Только по-настоящему образованный человек способен мужественно признать свою некультурность. Тревожное недовольство собой является одним из признаков интеллигентности. Знаю, что это качество есть у многих учителей. Если недовольство направлять не на самообвинение и не на «борьбу» с учениками, а на выявление причин, его вызывающих, и осмысление условий, необходимых для воспитания у ребят самостоятельности и ответственности не «перед кем-то», а «за что-то», тогда оно пойдет на пользу.

Да, мы дикари, и как очень темные люди, мы даже не сознаем своего невежества и не мучимся от него. Мы самоуверенно хохочем и, любуясь нашими дипломами и нашей крайне условной интеллигентностью, мы не сознаем, что история уже произносит нам свой страшный суд.

Разве доктора, подвешивающие пленных, – культурные люди? Разве юристы, преклоняющиеся перед формальностями римского права и не имеющие времени всмотреться в живую драму «преступной» души, – культурные люди? Разве бьющие по морде офицеры – культурны? Разве то общество, которое живет стремлением к личной прибыли и карьере и борется клеветою и тюрьмой, – культурно? У нас не только образования, но даже и нравственности нет, у нас, современников великой мировой войны.

А наши старые школы, те самые, которые с такой энергией защищаются старыми учителями? Разве давали они знание жизни? Разве давали они умение жить? И разве, если бы вдруг реакция вновь восторжествовала, не стали бы наши «образованные» люди вновь реставрировать нашу азиатскую цусимско-брестскую школу? Разве тогда клеветой и репрессиями не стерли бы они в грязь и пыль нас, реформаторов педагогики?

За что? За то ли, что мы страдаем, видя, как гибнут в невежестве народные силы? За то ли, что мы не можем жить, живя в темной безграмотной стране? За то ли, что мы не видим света у них, этой выдохшейся «соли земли»?

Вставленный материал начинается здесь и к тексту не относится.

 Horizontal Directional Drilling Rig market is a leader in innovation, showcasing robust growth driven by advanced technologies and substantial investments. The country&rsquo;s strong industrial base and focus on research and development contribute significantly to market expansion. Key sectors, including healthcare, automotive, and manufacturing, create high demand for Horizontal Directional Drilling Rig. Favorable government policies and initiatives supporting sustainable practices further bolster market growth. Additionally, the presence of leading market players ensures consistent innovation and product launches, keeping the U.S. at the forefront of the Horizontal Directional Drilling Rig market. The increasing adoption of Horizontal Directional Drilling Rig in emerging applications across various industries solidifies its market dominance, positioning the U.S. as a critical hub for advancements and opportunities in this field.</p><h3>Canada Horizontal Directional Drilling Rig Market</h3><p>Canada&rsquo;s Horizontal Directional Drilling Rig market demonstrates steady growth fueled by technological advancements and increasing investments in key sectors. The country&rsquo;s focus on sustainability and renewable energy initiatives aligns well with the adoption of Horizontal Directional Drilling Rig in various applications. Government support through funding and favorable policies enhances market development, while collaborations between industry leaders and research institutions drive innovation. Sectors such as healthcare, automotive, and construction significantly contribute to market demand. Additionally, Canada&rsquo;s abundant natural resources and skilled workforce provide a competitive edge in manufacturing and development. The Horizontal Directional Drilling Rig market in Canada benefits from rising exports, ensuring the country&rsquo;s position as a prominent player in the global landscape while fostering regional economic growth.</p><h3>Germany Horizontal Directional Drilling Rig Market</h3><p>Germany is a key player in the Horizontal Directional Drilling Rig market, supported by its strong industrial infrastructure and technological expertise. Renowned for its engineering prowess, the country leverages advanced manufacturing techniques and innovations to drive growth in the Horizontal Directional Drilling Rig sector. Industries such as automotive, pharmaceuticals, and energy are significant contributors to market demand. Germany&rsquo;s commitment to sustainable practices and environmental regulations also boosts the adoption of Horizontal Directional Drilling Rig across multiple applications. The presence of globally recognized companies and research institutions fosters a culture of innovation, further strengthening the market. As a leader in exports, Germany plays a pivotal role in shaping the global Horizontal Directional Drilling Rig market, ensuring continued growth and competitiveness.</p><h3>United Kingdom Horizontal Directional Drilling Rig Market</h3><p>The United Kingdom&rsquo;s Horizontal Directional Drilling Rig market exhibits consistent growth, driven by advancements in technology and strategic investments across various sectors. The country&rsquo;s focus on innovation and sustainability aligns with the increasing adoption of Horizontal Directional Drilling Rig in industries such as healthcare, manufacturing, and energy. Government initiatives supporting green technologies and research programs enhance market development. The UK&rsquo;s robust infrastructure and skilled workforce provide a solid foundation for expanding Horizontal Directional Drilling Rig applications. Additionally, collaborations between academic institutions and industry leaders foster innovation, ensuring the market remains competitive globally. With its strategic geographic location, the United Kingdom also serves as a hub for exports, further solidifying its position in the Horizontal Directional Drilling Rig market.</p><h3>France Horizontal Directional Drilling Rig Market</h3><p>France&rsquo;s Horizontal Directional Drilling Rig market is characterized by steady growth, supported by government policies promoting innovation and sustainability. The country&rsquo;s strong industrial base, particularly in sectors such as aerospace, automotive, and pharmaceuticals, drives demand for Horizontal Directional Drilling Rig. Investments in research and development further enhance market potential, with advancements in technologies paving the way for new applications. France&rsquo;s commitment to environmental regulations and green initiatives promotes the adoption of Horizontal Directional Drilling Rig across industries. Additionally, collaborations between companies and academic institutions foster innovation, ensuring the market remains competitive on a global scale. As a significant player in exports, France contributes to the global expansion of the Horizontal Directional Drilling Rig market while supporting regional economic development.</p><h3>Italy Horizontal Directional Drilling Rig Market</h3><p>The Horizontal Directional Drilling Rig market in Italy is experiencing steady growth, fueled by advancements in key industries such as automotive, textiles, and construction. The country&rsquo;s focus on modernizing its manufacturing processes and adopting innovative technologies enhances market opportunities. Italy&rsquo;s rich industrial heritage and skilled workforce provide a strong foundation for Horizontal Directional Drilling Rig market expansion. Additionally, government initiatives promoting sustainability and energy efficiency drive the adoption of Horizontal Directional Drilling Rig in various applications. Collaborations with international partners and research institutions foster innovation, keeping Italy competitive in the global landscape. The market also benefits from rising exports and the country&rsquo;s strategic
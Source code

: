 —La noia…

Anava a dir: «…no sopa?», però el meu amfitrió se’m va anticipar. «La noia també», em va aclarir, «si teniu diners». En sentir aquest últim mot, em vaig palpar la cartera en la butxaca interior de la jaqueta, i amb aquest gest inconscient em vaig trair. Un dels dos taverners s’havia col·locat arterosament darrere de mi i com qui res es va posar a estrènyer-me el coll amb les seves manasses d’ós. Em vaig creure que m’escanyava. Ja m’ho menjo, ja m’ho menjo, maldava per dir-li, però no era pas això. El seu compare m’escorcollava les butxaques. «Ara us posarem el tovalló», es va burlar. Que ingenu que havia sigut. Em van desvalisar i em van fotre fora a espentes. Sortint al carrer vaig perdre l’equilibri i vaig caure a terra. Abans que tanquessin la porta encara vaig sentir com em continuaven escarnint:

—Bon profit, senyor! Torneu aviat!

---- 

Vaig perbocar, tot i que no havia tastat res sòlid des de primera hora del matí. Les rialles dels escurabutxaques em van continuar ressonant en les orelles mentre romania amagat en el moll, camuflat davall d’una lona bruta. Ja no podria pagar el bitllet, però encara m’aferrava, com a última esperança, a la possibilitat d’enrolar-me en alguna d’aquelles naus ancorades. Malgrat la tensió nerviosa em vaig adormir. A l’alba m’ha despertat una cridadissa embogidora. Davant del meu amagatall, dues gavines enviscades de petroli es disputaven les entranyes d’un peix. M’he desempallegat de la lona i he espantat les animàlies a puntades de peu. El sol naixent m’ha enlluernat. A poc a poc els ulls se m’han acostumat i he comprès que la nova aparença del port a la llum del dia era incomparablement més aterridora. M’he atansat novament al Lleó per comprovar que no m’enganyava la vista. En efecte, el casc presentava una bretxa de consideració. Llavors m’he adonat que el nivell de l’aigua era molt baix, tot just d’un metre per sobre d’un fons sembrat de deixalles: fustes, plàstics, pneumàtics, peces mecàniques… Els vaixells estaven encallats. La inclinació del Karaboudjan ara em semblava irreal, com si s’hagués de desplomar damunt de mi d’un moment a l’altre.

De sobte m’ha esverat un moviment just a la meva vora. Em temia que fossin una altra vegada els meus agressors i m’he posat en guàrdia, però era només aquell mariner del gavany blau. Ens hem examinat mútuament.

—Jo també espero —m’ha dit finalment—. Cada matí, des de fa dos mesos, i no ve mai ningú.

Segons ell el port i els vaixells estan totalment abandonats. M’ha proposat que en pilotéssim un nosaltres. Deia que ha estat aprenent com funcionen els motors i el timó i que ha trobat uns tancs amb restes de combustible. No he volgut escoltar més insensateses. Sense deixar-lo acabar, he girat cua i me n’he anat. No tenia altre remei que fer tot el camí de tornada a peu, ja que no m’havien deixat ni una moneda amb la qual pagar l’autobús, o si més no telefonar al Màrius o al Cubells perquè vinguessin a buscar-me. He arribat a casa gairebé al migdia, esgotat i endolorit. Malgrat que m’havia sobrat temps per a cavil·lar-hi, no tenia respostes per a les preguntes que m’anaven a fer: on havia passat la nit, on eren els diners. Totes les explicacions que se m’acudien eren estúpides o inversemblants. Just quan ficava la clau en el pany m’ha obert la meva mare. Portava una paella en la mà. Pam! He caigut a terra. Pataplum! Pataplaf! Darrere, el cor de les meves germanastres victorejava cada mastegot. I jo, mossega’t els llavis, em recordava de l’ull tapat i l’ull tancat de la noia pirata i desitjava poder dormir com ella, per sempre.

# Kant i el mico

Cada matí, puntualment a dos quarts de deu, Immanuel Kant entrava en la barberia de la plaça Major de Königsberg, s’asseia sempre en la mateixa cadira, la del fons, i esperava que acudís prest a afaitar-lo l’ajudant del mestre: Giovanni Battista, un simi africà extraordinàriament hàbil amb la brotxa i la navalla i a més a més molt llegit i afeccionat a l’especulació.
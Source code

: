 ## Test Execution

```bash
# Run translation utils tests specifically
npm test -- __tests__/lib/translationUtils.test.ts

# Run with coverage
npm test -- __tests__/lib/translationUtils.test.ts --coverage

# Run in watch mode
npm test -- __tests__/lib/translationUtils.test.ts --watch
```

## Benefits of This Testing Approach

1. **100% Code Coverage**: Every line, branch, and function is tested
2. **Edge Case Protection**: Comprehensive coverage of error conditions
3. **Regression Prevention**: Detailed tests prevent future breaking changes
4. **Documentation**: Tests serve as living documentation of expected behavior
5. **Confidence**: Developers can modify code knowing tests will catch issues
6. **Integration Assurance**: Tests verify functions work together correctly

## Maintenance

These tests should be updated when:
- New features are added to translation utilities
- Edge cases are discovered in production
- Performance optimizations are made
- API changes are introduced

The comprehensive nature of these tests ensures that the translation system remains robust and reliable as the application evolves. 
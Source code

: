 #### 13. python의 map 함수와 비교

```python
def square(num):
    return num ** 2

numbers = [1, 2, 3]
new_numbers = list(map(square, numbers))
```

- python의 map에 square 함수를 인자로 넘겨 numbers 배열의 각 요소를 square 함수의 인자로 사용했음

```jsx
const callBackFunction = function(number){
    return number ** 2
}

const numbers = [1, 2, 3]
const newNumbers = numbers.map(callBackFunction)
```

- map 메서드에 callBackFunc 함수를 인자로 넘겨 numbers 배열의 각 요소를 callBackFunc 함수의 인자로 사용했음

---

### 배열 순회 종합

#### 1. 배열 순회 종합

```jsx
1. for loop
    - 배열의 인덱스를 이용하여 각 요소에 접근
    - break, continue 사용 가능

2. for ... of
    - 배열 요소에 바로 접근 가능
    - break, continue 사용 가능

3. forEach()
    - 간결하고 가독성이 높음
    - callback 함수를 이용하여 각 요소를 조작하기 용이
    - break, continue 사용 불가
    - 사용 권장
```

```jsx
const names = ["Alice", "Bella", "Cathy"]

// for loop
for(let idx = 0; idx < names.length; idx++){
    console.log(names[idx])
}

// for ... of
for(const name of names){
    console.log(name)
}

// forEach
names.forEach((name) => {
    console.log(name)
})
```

Да, она выдохлась. Вы – архаические люди, стремящиеся сохранить архаическую культуру и больше чем архаическую школу.

Но новый век неотвратимо идет. Пришло время перестать быть темной деревенщиной, хотя бы с остатками деревенщины пали и остатки крепостничества. Новый век идет, век индустриальной техники и трудовой культуры.

И, вырвав ребенка из рук средневековых Тибальдусов, вырвав его их того страшного учреждения, которым является теперешняя школа с ее строем и методами, мы хотим дать ему современную культуру.

Вы посмотрите, как хорошо понимает ее наш маленький индустриалист. Он пережил все формы общественной жизни: семью, школу, кооперацию, коммуну, мастерскую и индустриальный быт. Он пережил, позвал экономическую структуру общества. И он также активно познал и техническую подпочву этой структуры; современный труд, домашний труд, домашние промыслы, ремесла, победа над деревом и металлом, машинный труд, – все это ему известно, все это он проделал.

И какое богатство знаний открылось ему: неорганическая химия, ботаника, зоология, родиноведение, биология, органическая химия, механика, агрономия, сельское хозяйство, страноведение и география России, физика, геометрия и арифметика, история быта и труда, политика, современная литература.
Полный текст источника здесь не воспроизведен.